There is a long list of ailments for which conventional medicine alone provides limited benefit: chronic degenerative neurological diseases such as Parkinson’s disease and multiple sclerosis; digestive disturbances, including irritable bowel syndrome, colitis, and Crohn’s disease; and multisystem diseases such as fibromyalgia and chronic fatigue syndrome. For these, an integrated approach, using complementary therapies, is of considerable benefit. Tens of millions of American adults suffer from type 2 diabetes, obesity, high blood pressure, and elevated cholesterol. In the majority of cases, it has been my experience that where our program is followed strictly, the prescription drugs used to treat these conditions can be either reduced or eliminated entirely.

As the years passed and I gained more experience with nutritional medicine, I decided to write a book to share what I had learned with people outside of my practice. With the assistance of several physician colleagues and friends, I completed The Baby Boomers’ Guide to Living Forever in April 2000.

In the course of researching the topic of nanotechnology for this book, I met Ray at the 1999 Foresight Institute Conference in Palo Alto, California. He was there as one of the nation’s foremost futurists. Overhearing Ray discuss his interest in nutritional supplementation and other life extension therapies, I struck up a conversation. I asked him to look over the manuscript of my book and write a “testimonial” paragraph for the back cover, which he kindly agreed to do. A few months later, he flew from his home in Boston to my clinic in Denver to undergo one of the comprehensive health assessments and longevity evaluations we offer.
My nutritional medical practice in Denver has its share of celebrity patients, and Ray Kurzweil is one of them. Ray is unique in that I devote more of my time attending to his health concerns than any dozen of my patients, celebrity or otherwise, put together. But, then again, Ray is quick to admit that he is unusually demanding. I am not surprised that Ray became frustrated with a previous physician who preferred to spend his time on patients who “were dying.”

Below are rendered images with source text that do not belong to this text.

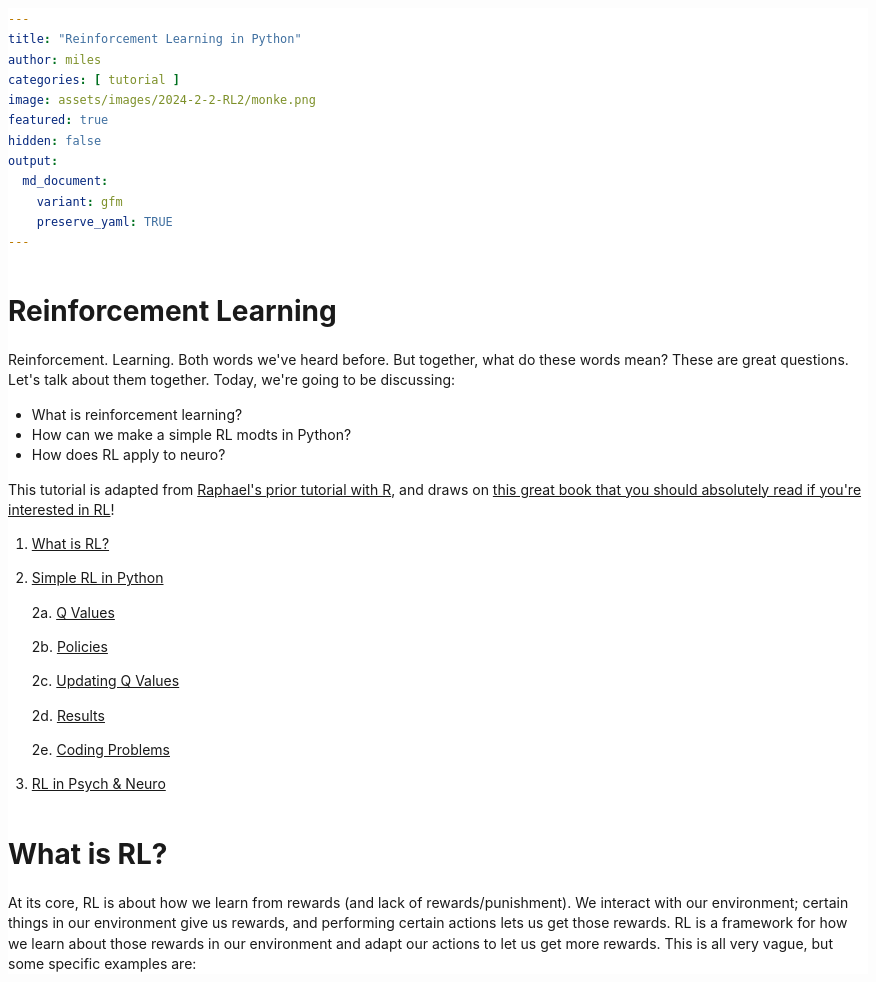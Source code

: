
 ```yaml
---
title: "Reinforcement Learning in Python"
author: miles
categories: [ tutorial ]
image: assets/images/2024-2-2-RL2/monke.png
featured: true
hidden: false
output:
  md_document:
    variant: gfm
    preserve_yaml: TRUE
---
```


# Reinforcement Learning

Reinforcement. Learning. Both words we've heard before. But together,
what do these words mean? These are great questions. Let's talk about
them together. Today, we're going to be discussing:

- What is reinforcement learning?
- How can we make a simple RL modts in Python?
- How does RL apply to neuro?

This tutorial is adapted from [Raphael's prior tutorial with
R](https://dibsmethodsmeetings.github.io/RL-Guide/), and draws on [this
great book that you should absolutely read if you're interested in
RL](http://incompleteideas.net/book/the-book-2nd.html)!

1.  [What is RL?](#whatisRL)

2.  [Simple RL in Python](#simpleRL)

    2a. [Q Values](#qvals)

    2b. [Policies](#policies)

    2c. [Updating Q Values](#updates)

    2d. [Results](#results)

    2e. [Coding Problems](#coding)

3.  [RL in Psych & Neuro](#rlneuropsych)


<a id='whatisRL'></a>

# What is RL?

At its core, RL is about how we learn from rewards (and lack of
rewards/punishment). We interact with our environment; certain things in
our environment give us rewards, and performing certain actions lets us
get those rewards. RL is a framework for how we learn about those
rewards in our environment and adapt our actions to let us get more
rewards. This is all very vague, but some specific examples are:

For my part, I have no regrets whatsoever about the amount of time I spend working with Ray on his personal health issues, or the fact that I have to defend every single opinion or suggestion I offer to him. Ray is another of the angels who have entered my life to guide me in the right direction. I feel a special sense of mission in helping him remain alive and well for many years into the future, as this unusually creative and gifted individual, who has already brought so many wonderful insights and inventions to the world, has much yet to share. He has also helped me to refine my focus and leave no loose ends in any medical endeavor.
Moreover, a number of other benefits accrued from the process of working with Ray. In the course of refining his personal health program, he and I began to explore numerous health-related topics, including diet, nutritional supplementation, exercise, detoxification therapies, hormone replacement, and even protection from NBC (nuclear, biological, or chemical) terrorism. We’ve both learned a great deal from our intense collaboration on health issues. Our dozens of e-mails back and forth turned into hundreds and now number in the tens of thousands. So much information was passed between us that we decided to organize it as the basis for a book.

As members of the baby boomer generation, Ray and I have more than a casual interest in our program. Since we are both now in our mid-50s, demographic analysis would ordinarily suggest that we each have perhaps 25 years left, with gradually declining vitality and health. By following the advice presented in this book, and with some help from the accelerating technologies that Ray speaks about, we hope to be not only alive but vital and “young” a quarter century from now—right at the time corridor when the prospects for truly radical life extension are likely to occur. It is our fervent hope (bolstered by extensive research) that by following the suggestions offered in Fantastic Voyage, we and our readers will be able to significantly increase our chances of being alive when extreme longevity becomes commonplace. To that lofty goal, we raise a toast—of freshly squeezed organic vegetable juice—in the hopes that we can join together with our readers to celebrate the 22nd century.